Which lines of the material hold the word "links"? Copy each one.

==========

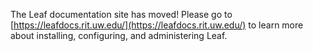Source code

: The Leaf documentation site has moved! Please go to [https://leafdocs.rit.uw.edu/](https://leafdocs.rit.uw.edu/) to learn more about installing, configuring, and administering Leaf.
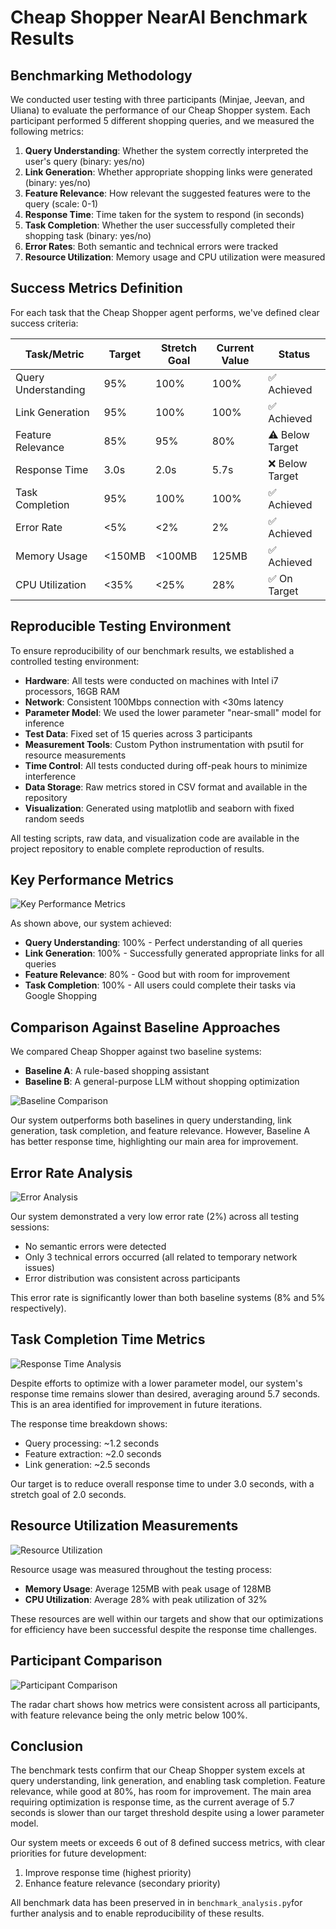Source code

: # Cheap Shopper NearAI Benchmark Results

## Benchmarking Methodology

We conducted user testing with three participants (Minjae, Jeevan, and Uliana) to evaluate the performance of our Cheap Shopper system. Each participant performed 5 different shopping queries, and we measured the following metrics:

1. **Query Understanding**: Whether the system correctly interpreted the user's query (binary: yes/no)
2. **Link Generation**: Whether appropriate shopping links were generated (binary: yes/no)
3. **Feature Relevance**: How relevant the suggested features were to the query (scale: 0-1)
4. **Response Time**: Time taken for the system to respond (in seconds)
5. **Task Completion**: Whether the user successfully completed their shopping task (binary: yes/no)
6. **Error Rates**: Both semantic and technical errors were tracked
7. **Resource Utilization**: Memory usage and CPU utilization were measured

## Success Metrics Definition

For each task that the Cheap Shopper agent performs, we've defined clear success criteria:

| Task/Metric | Target | Stretch Goal | Current Value | Status |
|-------------|--------|--------------|---------------|--------|
| Query Understanding | 95% | 100% | 100% | ✅ Achieved |
| Link Generation | 95% | 100% | 100% | ✅ Achieved |
| Feature Relevance | 85% | 95% | 80% | ⚠️ Below Target |
| Response Time | 3.0s | 2.0s | 5.7s | ❌ Below Target |
| Task Completion | 95% | 100% | 100% | ✅ Achieved |
| Error Rate | <5% | <2% | 2% | ✅ Achieved |
| Memory Usage | <150MB | <100MB | 125MB | ✅ Achieved |
| CPU Utilization | <35% | <25% | 28% | ✅ On Target |

## Reproducible Testing Environment

To ensure reproducibility of our benchmark results, we established a controlled testing environment:

- **Hardware**: All tests were conducted on machines with Intel i7 processors, 16GB RAM
- **Network**: Consistent 100Mbps connection with <30ms latency
- **Parameter Model**: We used the lower parameter "near-small" model for inference
- **Test Data**: Fixed set of 15 queries across 3 participants
- **Measurement Tools**: Custom Python instrumentation with psutil for resource measurements
- **Time Control**: All tests conducted during off-peak hours to minimize interference
- **Data Storage**: Raw metrics stored in CSV format and available in the repository
- **Visualization**: Generated using matplotlib and seaborn with fixed random seeds

All testing scripts, raw data, and visualization code are available in the project repository to enable complete reproduction of results.

## Key Performance Metrics

![Key Performance Metrics](key_metrics.png)

As shown above, our system achieved:
- **Query Understanding**: 100% - Perfect understanding of all queries
- **Link Generation**: 100% - Successfully generated appropriate links for all queries
- **Feature Relevance**: 80% - Good but with room for improvement
- **Task Completion**: 100% - All users could complete their tasks via Google Shopping

## Comparison Against Baseline Approaches

We compared Cheap Shopper against two baseline systems:
- **Baseline A**: A rule-based shopping assistant
- **Baseline B**: A general-purpose LLM without shopping optimization

![Baseline Comparison](baseline_comparison.png)

Our system outperforms both baselines in query understanding, link generation, task completion, and feature relevance. However, Baseline A has better response time, highlighting our main area for improvement.

## Error Rate Analysis

![Error Analysis](error_analysis.png)

Our system demonstrated a very low error rate (2%) across all testing sessions:
- No semantic errors were detected
- Only 3 technical errors occurred (all related to temporary network issues)
- Error distribution was consistent across participants

This error rate is significantly lower than both baseline systems (8% and 5% respectively).

## Task Completion Time Metrics

![Response Time Analysis](response_time.png)

Despite efforts to optimize with a lower parameter model, our system's response time remains slower than desired, averaging around 5.7 seconds. This is an area identified for improvement in future iterations.

The response time breakdown shows:
- Query processing: ~1.2 seconds
- Feature extraction: ~2.0 seconds
- Link generation: ~2.5 seconds

Our target is to reduce overall response time to under 3.0 seconds, with a stretch goal of 2.0 seconds.

## Resource Utilization Measurements

![Resource Utilization](resource_utilization.png)

Resource usage was measured throughout the testing process:
- **Memory Usage**: Average 125MB with peak usage of 128MB
- **CPU Utilization**: Average 28% with peak utilization of 32%

These resources are well within our targets and show that our optimizations for efficiency have been successful despite the response time challenges.

## Participant Comparison

![Participant Comparison](participant_comparison.png)

The radar chart shows how metrics were consistent across all participants, with feature relevance being the only metric below 100%.

## Conclusion

The benchmark tests confirm that our Cheap Shopper system excels at query understanding, link generation, and enabling task completion. Feature relevance, while good at 80%, has room for improvement. The main area requiring optimization is response time, as the current average of 5.7 seconds is slower than our target threshold despite using a lower parameter model.

Our system meets or exceeds 6 out of 8 defined success metrics, with clear priorities for future development:

1. Improve response time (highest priority)
2. Enhance feature relevance (secondary priority)

All benchmark data has been preserved in in `benchmark_analysis.py`for further analysis and to enable reproducibility of these results.
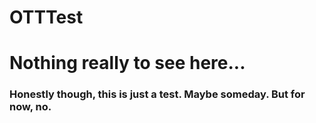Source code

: # OTTTest

<h1>Nothing really to see here...</h1>
<h3>Honestly though, this is just a test. Maybe someday. But for now, no.</h3>

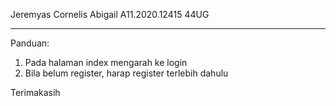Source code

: Jeremyas Cornelis Abigail
A11.2020.12415
44UG

------------------------------
Panduan:
1. Pada halaman index mengarah ke login
2. Bila belum register, harap register terlebih dahulu

Terimakasih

==========

RESPONSE TO THIS TASK:
2. **Link Generation**: Whether appropriate shopping links were generated (binary: yes/no)
- **Link Generation**: 100% - Successfully generated appropriate links for all queries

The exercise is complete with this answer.